• _Directions_: Please copy out the lines in the entries that contain "create".

[Data excerpts]
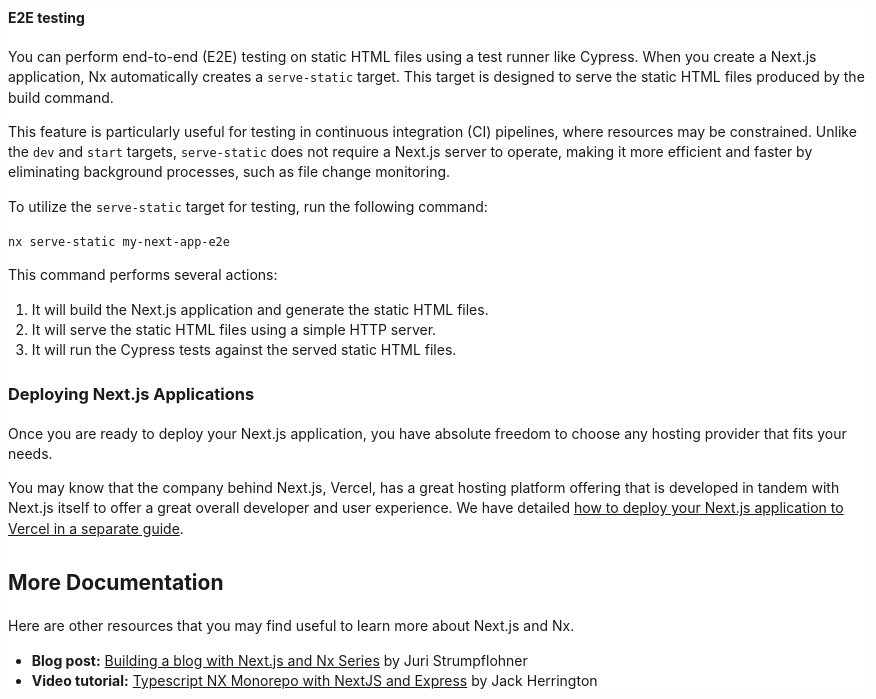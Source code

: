#### E2E testing

You can perform end-to-end (E2E) testing on static HTML files using a test runner like Cypress. When you create a Next.js application, Nx automatically creates a `serve-static` target. This target is designed to serve the static HTML files produced by the build command.

This feature is particularly useful for testing in continuous integration (CI) pipelines, where resources may be constrained. Unlike the `dev` and `start` targets, `serve-static` does not require a Next.js server to operate, making it more efficient and faster by eliminating background processes, such as file change monitoring.

To utilize the `serve-static` target for testing, run the following command:

```shell
nx serve-static my-next-app-e2e
```

This command performs several actions:

1. It will build the Next.js application and generate the static HTML files.
2. It will serve the static HTML files using a simple HTTP server.
3. It will run the Cypress tests against the served static HTML files.

### Deploying Next.js Applications

Once you are ready to deploy your Next.js application, you have absolute freedom to choose any hosting provider that fits your needs.

You may know that the company behind Next.js, Vercel, has a great hosting platform offering that is developed in tandem with Next.js itself to offer a great overall developer and user experience. We have detailed [how to deploy your Next.js application to Vercel in a separate guide](/recipes/react/deploy-nextjs-to-vercel).

## More Documentation

Here are other resources that you may find useful to learn more about Next.js and Nx.

- **Blog post:** [Building a blog with Next.js and Nx Series](https://blog.nrwl.io/create-a-next-js-web-app-with-nx-bcf2ab54613) by Juri Strumpflohner
- **Video tutorial:** [Typescript NX Monorepo with NextJS and Express](https://www.youtube.com/watch?v=WOfL5q2HznI) by Jack Herrington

• _Answer to the problem_:
You can perform end-to-end (E2E) testing on static HTML files using a test runner like Cypress. When you create a Next.js application, Nx automatically creates a `serve-static` target. This target is designed to serve the static HTML files produced by the build command.
- **Blog post:** [Building a blog with Next.js and Nx Series](https://blog.nrwl.io/create-a-next-js-web-app-with-nx-bcf2ab54613) by Juri Strumpflohner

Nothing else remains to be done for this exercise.